Dealing with loss- a 9 year old's perspective

JED lost their great granddad last week. The twins, in particular were close to him because they grew up living in the same house as he did. There's something to be said about living in a multi-generational house.

Anyway, he passed, at a ripe old age of 100. We knew it was soon because he wasn't doing so well and had done our best to prepare JED. Even then, when we found out that he had passed on, telling them was still going to be no easy feat. For good or for bad, Grandma broke the news to them before we managed to.

Jordan was inconsolable. Evan was very take charge. He took it upon himself to ring myself and Packrat to let us know. He also let us know that Jordan was distraught about it. Muffin was confused because he didn't have as many memories about Tai Gong as the twins did and he couldn't understand why he wasn't as upset as they were.

It took some time for us to talk Jordan through her despair. And what perhaps helped them all process it was for them to write cards to Tai Gong to place before the casket. We also got them to share their best memories of Tai Gong.

Jordan: Going into his room and taking his hymnal and singing with him.

Evan: Stealing butter cookies from his cookie tin (the traditional round tin of butter cookies)

Muffin: The stuffed tiger that taught him to roar loud.

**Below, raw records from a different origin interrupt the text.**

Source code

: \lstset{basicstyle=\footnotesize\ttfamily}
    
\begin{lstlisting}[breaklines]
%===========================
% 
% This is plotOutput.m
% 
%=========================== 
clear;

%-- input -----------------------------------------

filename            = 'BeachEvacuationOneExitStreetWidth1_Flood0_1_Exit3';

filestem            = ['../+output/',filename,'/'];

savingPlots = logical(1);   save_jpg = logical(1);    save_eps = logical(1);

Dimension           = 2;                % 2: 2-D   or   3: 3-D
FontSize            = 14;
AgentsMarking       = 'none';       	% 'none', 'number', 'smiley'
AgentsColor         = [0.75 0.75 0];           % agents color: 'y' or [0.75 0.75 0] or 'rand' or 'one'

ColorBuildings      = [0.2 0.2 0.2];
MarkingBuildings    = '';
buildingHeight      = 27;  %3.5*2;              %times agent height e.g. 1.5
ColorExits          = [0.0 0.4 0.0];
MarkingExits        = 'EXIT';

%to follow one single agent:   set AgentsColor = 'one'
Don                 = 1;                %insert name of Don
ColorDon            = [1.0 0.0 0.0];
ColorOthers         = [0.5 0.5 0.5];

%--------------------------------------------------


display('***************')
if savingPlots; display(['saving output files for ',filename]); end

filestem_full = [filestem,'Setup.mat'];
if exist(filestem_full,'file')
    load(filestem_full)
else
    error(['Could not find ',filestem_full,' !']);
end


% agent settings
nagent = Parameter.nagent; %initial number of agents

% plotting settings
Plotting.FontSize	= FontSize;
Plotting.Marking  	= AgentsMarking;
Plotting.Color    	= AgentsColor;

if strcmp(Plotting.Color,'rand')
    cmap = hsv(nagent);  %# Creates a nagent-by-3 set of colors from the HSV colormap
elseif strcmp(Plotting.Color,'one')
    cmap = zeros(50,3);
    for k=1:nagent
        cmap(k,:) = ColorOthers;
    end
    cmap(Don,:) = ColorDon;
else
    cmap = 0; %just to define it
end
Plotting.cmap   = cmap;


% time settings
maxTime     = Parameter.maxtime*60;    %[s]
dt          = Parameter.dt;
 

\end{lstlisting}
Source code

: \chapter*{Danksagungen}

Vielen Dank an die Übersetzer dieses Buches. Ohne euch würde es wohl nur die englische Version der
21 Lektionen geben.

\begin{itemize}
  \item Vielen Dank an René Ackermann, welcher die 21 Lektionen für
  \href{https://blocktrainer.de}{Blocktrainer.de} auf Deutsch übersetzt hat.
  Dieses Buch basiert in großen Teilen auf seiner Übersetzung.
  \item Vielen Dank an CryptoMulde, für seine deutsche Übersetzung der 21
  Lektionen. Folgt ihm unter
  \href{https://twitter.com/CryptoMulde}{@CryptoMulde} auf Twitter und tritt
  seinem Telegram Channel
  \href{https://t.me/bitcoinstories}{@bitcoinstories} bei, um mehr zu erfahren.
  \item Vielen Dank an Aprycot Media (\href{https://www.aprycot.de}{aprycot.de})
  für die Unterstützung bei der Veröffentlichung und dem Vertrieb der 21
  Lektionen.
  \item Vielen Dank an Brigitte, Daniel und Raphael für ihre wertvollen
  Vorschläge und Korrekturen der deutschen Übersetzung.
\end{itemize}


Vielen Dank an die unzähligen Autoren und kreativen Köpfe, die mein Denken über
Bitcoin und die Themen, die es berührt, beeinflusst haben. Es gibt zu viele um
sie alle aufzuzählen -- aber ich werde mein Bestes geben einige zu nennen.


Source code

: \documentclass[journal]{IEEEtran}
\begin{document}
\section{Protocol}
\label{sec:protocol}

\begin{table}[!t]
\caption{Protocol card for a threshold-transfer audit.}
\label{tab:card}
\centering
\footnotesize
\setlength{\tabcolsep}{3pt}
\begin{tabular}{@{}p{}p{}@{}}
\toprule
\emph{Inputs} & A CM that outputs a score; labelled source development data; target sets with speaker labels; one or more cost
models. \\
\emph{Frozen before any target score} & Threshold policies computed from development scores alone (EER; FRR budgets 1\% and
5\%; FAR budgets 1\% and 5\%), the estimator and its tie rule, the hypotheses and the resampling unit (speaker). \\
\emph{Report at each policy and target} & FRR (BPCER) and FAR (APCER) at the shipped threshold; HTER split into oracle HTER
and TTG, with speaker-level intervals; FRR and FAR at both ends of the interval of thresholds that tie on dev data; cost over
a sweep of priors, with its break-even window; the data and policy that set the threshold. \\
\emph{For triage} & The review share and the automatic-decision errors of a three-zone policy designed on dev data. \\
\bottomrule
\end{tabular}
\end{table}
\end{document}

Allowing them to talk about Tai Gong seemed to help. So did bringing them to the wake. When there weren't many people about in the afternoon, we brought them over and allowed them to say goodbye and place their flowers and cards.

We didn't stop them from crying. Some of the elders tried to console them by telling them not to cry since Tai Gong was in a better place and had gone to heaven but we told them they could cry and it was okay to be sad. Because we didn't hide how sad we were to have lost him, we told them they didn't have to either.

By the end of the funeral, everyone was emotionally spent but I think we were all calm and at peace with Tai Gong's passing. And while I thought we were done processing our grief, I found a letter Jordan had written to a friend, two days ago. The passing of a friend's cat had triggered reminders of all the deaths she's had to see through this year and that's when I realised that in their own little ways, they were still coming to terms with Tai Gong's passing.



He had no longer been part of our daily lives but I think he was always at the back our minds. And even though the twins had memories of him, it didn't seem enough to make up for the fact that he wasn't physically present anymore. So slowly, they have to work through it and as parents, we are just there to answer their many questions and hold them tight when it gets too much.

 But in the little things that they have said and done since Tai Gong's passing, they're also showing themselves to be little grown up beings in more ways than one. And I'm pretty sure, Tai Gong had a little bit to do with that too.